Une sainte vénérée en Macédoine, au Kosovo et en Albanie
Anjezë (Agnès) Gonxha Bojaxhiu, la future Mère Teresa, est en effet née à Skopje, dans une famille albanaise, le 26 août 1910. Cette ville faisait alors partie de l’Empire ottoman. Par la suite, c’est la Serbie puis la Yougoslavie qui prirent le contrôle de cette ville, au fil des bouleversements dus aux guerres balkaniques et à la Première guerre mondiale. Partie en Inde en 1928, Mère Teresa a ensuite pris la nationalité indienne dans les années 1950 et n’a redécouvert son pays d’origine qu’à la fin de sa vie, rappelle Radio Vatican. Depuis plusieurs années, elle est cependant vénérée en Macédoine, au Kosovo et en Albanie.
«Nous sommes le peuple de Mère Teresa !» Cette déclaration du président albanais, lors de la visite du pape François en 2014, est révélatrice de la popularité de la future sainte. L’aéroport international de Tirana porte son nom, tout comme la cathédrale de Pristina, au Kosovo voisin, qui fut construite dans les années 2000 avec le soutien du leader indépendantiste musulman Ibrahim Rugova. Il était alors tellement enthousiaste que certains de ses proches avaient cru qu’il s’était converti au catholicisme. La figure de Mère Teresa transcende les clivages ethniques, religieux et politiques qui ont fracturé les Balkans au long du XXe siècle.
La veuve du dictateur Enver Hodja élogieuse
L’histoire de l’Etat albanais traduit une évolution paradoxale.
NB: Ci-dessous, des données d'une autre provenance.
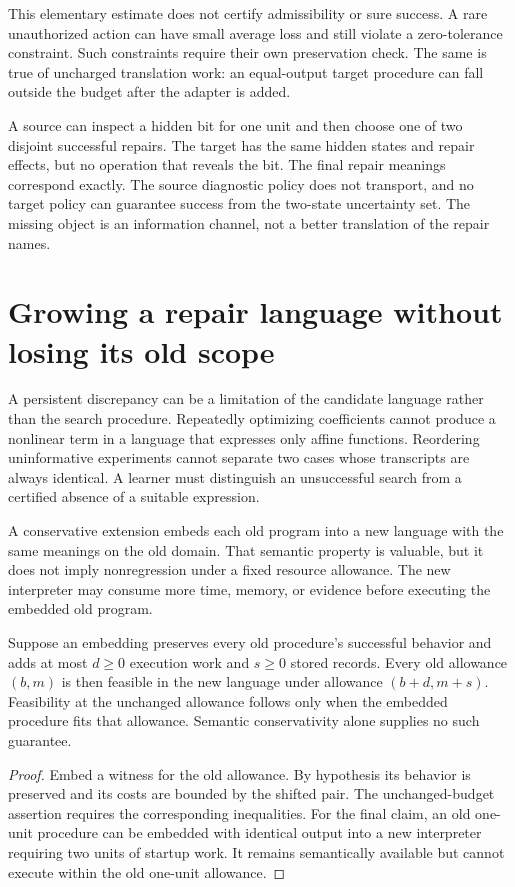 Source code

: This elementary estimate does not certify admissibility or sure success. A rare unauthorized action can have small average loss and still violate a zero-tolerance constraint. Such constraints require their own preservation check. The same is true of uncharged translation work: an equal-output target procedure can fall outside the budget after the adapter is added.

\begin{SIIcounterexample}\label{SII:ex:unavailable}
A source can inspect a hidden bit for one unit and then choose one of two disjoint successful repairs. The target has the same hidden states and repair effects, but no operation that reveals the bit. The final repair meanings correspond exactly. The source diagnostic policy does not transport, and no target policy can guarantee success from the two-state uncertainty set. The missing object is an information channel, not a better translation of the repair names.
\end{SIIcounterexample}

\section{Growing a repair language without losing its old scope}\label{SII:sec:grammar}
A persistent discrepancy can be a limitation of the candidate language rather than the search procedure. Repeatedly optimizing coefficients cannot produce a nonlinear term in a language that expresses only affine functions. Reordering uninformative experiments cannot separate two cases whose transcripts are always identical. A learner must distinguish an unsuccessful search from a certified absence of a suitable expression.

A conservative extension embeds each old program into a new language with the same meanings on the old domain. That semantic property is valuable, but it does not imply nonregression under a fixed resource allowance. The new interpreter may consume more time, memory, or evidence before executing the embedded old program.

\begin{SIIproposition}\label{SII:prop:extension}
Suppose an embedding preserves every old procedure's successful behavior and adds at most $d\geq0$ execution work and $s\geq0$ stored records. Every old allowance $(b,m)$ is then feasible in the new language under allowance $(b+d,m+s)$. Feasibility at the unchanged allowance follows only when the embedded procedure fits that allowance. Semantic conservativity alone supplies no such guarantee.
\end{SIIproposition}
\begin{proof}
Embed a witness for the old allowance. By hypothesis its behavior is preserved and its costs are bounded by the shifted pair. The unchanged-budget assertion requires the corresponding inequalities. For the final claim, an old one-unit procedure can be embedded with identical output into a new interpreter requiring two units of startup work. It remains semantically available but cannot execute within the old one-unit allowance.
\end{proof}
Marquée durant 40 ans par une dictature athée extrêmement sévère – le leader communiste Enver Hodja (Hoxha) ira jusqu’à proclamer en 1967 l’Albanie «premier Etat athée du monde» – le pays tient désormais Mère Teresa comme une héroïne nationale.
En 1989, pour sa première visite en Albanie, elle avait été reçue en grande pompe par les autorités encore communistes du pays. La religieuse catholique la plus célèbre du monde avait même rencontré la veuve de l’ancien président Enver Hoxha, qui s’était éteint quatre ans plus tôt.
Figure de miséricorde pour l’Europe
Toujours en vie actuellement, cette femme ne tarit pas d’éloges sur Mère Teresa qui avait alors déposé une fleur sur la tombe de son mari, en déclarant simplement vouloir montrer que, pour les chrétiens, «la mort n’est pas une fin définitive».
Cet hommage rendu à un chef d’Etat qui avait fait exécuter ses opposants et détruire tous les signes visibles de la religion avait beaucoup surpris.
Dans le même temps, les Missionnaires de la Charité ouvraient leurs premières maisons en URSS, avec le soutien personnel du président soviétique Mikhaïl Gorbatchev. Face à l’aura de sainteté de la religieuse, toutes les fractures idéologiques semblaient s’effacer. «La grande sainte de l’Inde fut donc aussi une figure de miséricorde pour l’Europe, au même titre que saint Jean Paul II, son frère dans la foi et dans la sainteté», note encore Radio Vatican. (cath.ch-apic/radiovatican/be)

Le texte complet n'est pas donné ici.